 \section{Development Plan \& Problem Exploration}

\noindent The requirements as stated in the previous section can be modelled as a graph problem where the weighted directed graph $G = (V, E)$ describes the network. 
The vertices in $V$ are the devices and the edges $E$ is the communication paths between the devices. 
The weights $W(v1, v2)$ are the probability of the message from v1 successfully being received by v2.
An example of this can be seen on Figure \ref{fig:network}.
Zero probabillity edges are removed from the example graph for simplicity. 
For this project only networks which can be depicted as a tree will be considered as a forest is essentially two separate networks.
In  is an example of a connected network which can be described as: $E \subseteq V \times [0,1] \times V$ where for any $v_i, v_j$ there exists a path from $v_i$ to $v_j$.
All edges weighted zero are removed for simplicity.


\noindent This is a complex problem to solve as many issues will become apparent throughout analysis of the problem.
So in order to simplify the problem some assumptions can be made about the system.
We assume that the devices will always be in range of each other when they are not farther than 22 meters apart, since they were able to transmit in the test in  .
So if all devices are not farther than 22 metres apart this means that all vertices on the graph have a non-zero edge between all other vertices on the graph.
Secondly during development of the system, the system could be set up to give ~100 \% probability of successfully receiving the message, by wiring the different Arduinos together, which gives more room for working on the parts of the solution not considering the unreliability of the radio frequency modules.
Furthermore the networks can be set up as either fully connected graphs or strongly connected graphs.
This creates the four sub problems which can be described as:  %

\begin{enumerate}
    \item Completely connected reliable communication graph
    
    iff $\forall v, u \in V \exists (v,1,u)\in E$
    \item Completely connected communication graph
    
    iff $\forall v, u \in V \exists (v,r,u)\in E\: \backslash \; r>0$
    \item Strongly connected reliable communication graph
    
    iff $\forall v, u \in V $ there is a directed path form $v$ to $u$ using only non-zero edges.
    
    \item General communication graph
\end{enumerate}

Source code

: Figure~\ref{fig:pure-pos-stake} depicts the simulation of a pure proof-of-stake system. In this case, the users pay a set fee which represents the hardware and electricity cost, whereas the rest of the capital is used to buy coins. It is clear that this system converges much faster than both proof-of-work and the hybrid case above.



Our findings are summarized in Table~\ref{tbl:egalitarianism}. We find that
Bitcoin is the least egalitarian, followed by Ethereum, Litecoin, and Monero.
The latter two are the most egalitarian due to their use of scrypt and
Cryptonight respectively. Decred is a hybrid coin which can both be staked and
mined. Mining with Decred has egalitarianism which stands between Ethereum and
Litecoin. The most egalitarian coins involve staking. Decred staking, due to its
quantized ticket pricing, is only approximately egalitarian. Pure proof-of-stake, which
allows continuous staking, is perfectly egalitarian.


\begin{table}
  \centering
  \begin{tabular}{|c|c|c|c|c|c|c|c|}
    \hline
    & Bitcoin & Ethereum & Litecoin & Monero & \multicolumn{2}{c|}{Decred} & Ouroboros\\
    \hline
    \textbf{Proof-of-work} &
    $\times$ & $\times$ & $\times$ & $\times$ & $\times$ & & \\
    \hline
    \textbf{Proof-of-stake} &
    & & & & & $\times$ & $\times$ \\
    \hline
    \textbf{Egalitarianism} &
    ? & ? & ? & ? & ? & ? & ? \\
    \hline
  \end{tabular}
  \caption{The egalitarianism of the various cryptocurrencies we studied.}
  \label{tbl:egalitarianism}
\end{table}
-----
*TASK TO CARRY OUT:* Produce the material again exactly as it is shown above.

*COMPLETED EXERCISE:*
 \section{Development Plan \& Problem Exploration}

\noindent The requirements as stated in the previous section can be modelled as a graph problem where the weighted directed graph $G = (V, E)$ describes the network. 
The vertices in $V$ are the devices and the edges $E$ is the communication paths between the devices. 
The weights $W(v1, v2)$ are the probability of the message from v1 successfully being received by v2.
An example of this can be seen on Figure \ref{fig:network}.
Zero probabillity edges are removed from the example graph for simplicity. 
For this project only networks which can be depicted as a tree will be considered as a forest is essentially two separate networks.
In  is an example of a connected network which can be described as: $E \subseteq V \times [0,1] \times V$ where for any $v_i, v_j$ there exists a path from $v_i$ to $v_j$.
All edges weighted zero are removed for simplicity.


\noindent This is a complex problem to solve as many issues will become apparent throughout analysis of the problem.
So in order to simplify the problem some assumptions can be made about the system.
We assume that the devices will always be in range of each other when they are not farther than 22 meters apart, since they were able to transmit in the test in  .
So if all devices are not farther than 22 metres apart this means that all vertices on the graph have a non-zero edge between all other vertices on the graph.
Secondly during development of the system, the system could be set up to give ~100 \% probability of successfully receiving the message, by wiring the different Arduinos together, which gives more room for working on the parts of the solution not considering the unreliability of the radio frequency modules.
Furthermore the networks can be set up as either fully connected graphs or strongly connected graphs.
This creates the four sub problems which can be described as:  %

\begin{enumerate}
    \item Completely connected reliable communication graph
    
    iff $\forall v, u \in V \exists (v,1,u)\in E$
    \item Completely connected communication graph
    
    iff $\forall v, u \in V \exists (v,r,u)\in E\: \backslash \; r>0$
    \item Strongly connected reliable communication graph
    
    iff $\forall v, u \in V $ there is a directed path form $v$ to $u$ using only non-zero edges.
    
    \item General communication graph
\end{enumerate}

Source code

: Figure~\ref{fig:pure-pos-stake} depicts the simulation of a pure proof-of-stake system. In this case, the users pay a set fee which represents the hardware and electricity cost, whereas the rest of the capital is used to buy coins. It is clear that this system converges much faster than both proof-of-work and the hybrid case above.



Our findings are summarized in Table~\ref{tbl:egalitarianism}. We find that
Bitcoin is the least egalitarian, followed by Ethereum, Litecoin, and Monero.
The latter two are the most egalitarian due to their use of scrypt and
Cryptonight respectively. Decred is a hybrid coin which can both be staked and
mined. Mining with Decred has egalitarianism which stands between Ethereum and
Litecoin. The most egalitarian coins involve staking. Decred staking, due to its
quantized ticket pricing, is only approximately egalitarian. Pure proof-of-stake, which
allows continuous staking, is perfectly egalitarian.


\begin{table}
  \centering
  \begin{tabular}{|c|c|c|c|c|c|c|c|}
    \hline
    & Bitcoin & Ethereum & Litecoin & Monero & \multicolumn{2}{c|}{Decred} & Ouroboros\\
    \hline
    \textbf{Proof-of-work} &
    $\times$ & $\times$ & $\times$ & $\times$ & $\times$ & & \\
    \hline
    \textbf{Proof-of-stake} &
    & & & & & $\times$ & $\times$ \\
    \hline
    \textbf{Egalitarianism} &
    ? & ? & ? & ? & ? & ? & ? \\
    \hline
  \end{tabular}
  \caption{The egalitarianism of the various cryptocurrencies we studied.}
  \label{tbl:egalitarianism}
\end{table}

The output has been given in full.